I was blown away that this simple narrative of “one girl is equally interested in two guys and is perhaps coyly leading them on simultaneously” was presented featuring one guy our society would absolutely consider “fat” and one we would consider “normal.” (NOTE: obviously, I’m not assigning or claiming either of these words to or for Bieber and Kingston, but in contemporary American culture, I think it’s inescapable and obvious that they’d be labeled with them.)
Sean Kingston and Justin Beiber nonchalantly competing for a girl is VISIBILITY IN ACTION.
When I see Sean Kingston flirting, dancing, looking hip and suave, and wooing a girl – I have a new way of rejecting the preconception that everyone has to look one single way, that there is only one standard for what makes you desirable, noticeable, what makes you, as Charles R. Smith, Jr. might say: exist.
When I see Sean Kingston, to some degree, I see myself.
We all deserve that experience.
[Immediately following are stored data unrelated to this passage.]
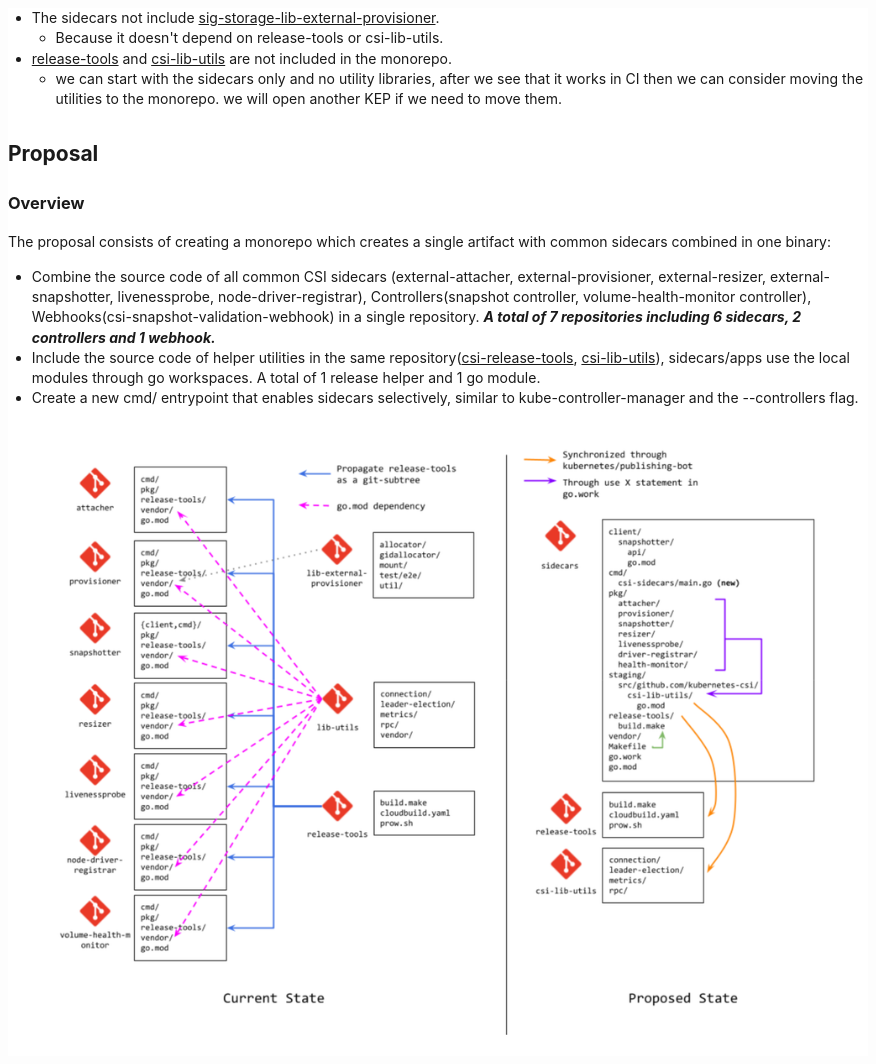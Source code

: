 - The sidecars not include [sig-storage-lib-external-provisioner](https://github.com/kubernetes-sigs/sig-storage-lib-external-provisioner). 
  - Because it doesn't depend on release-tools or csi-lib-utils. 
- [release-tools](https://github.com/kubernetes-csi/csi-release-tools) and [csi-lib-utils](https://github.com/kubernetes-csi/csi-lib-utils) are not included in the monorepo.
  - we can start with the sidecars only and no utility libraries, after we see that it works in CI then we can consider moving the utilities to the monorepo. we will open another KEP if we need to move them.



## Proposal

### Overview

The proposal consists of creating a monorepo which creates a single artifact with common sidecars combined in one binary:
- Combine the source code of all common CSI sidecars (external-attacher, external-provisioner, external-resizer, external-snapshotter, livenessprobe, node-driver-registrar), Controllers(snapshot controller, volume-health-monitor controller), Webhooks(csi-snapshot-validation-webhook) in a single repository. ***A total of 7 repositories including 6 sidecars, 2 controllers and 1 webhook.***
- Include the source code of helper utilities in the same repository([csi-release-tools](https://github.com/kubernetes-csi/csi-release-tools), [csi-lib-utils](https://github.com/kubernetes-csi/csi-lib-utils)), sidecars/apps use the local modules through go workspaces. A total of 1 release helper and 1 go module.
- Create a new cmd/ entrypoint that enables sidecars selectively, similar to kube-controller-manager and the --controllers flag.

![csi aio structure state](./aio4.png)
That’s why these conversations are so important. That’s why it matters that we keep discussing what Ai Ling should look like on the covers of the books she lives in, what it means and what messages it sends when she disappears into a black blur and turns into an oblique and ambiguous pair of lips.
Like Queer Nation so many years ago, we should ALL stand on the rooftops and march through the streets and shout: WE’RE HERE! until our stories are told, until attention is paid.
We owe it to Jenny.
OK, Angie, but it’s always been OK for male artists, and particularly black male artists, to be overweight. Show them competing for the affections of a fat *woman* and you have my attention.
As for the cover (Greenwillow Books: REALLY?), I want my child, who is white, to have access to heroes of every ethnicity, because in real life, heroes are of every ethnicity. So are teachers, other students, supervisors… one role of reading is to imagine into other lives, past stereotype. And a kid exposed to whitewashed imaginary worlds is getting piss-poor preparation for navigating real life.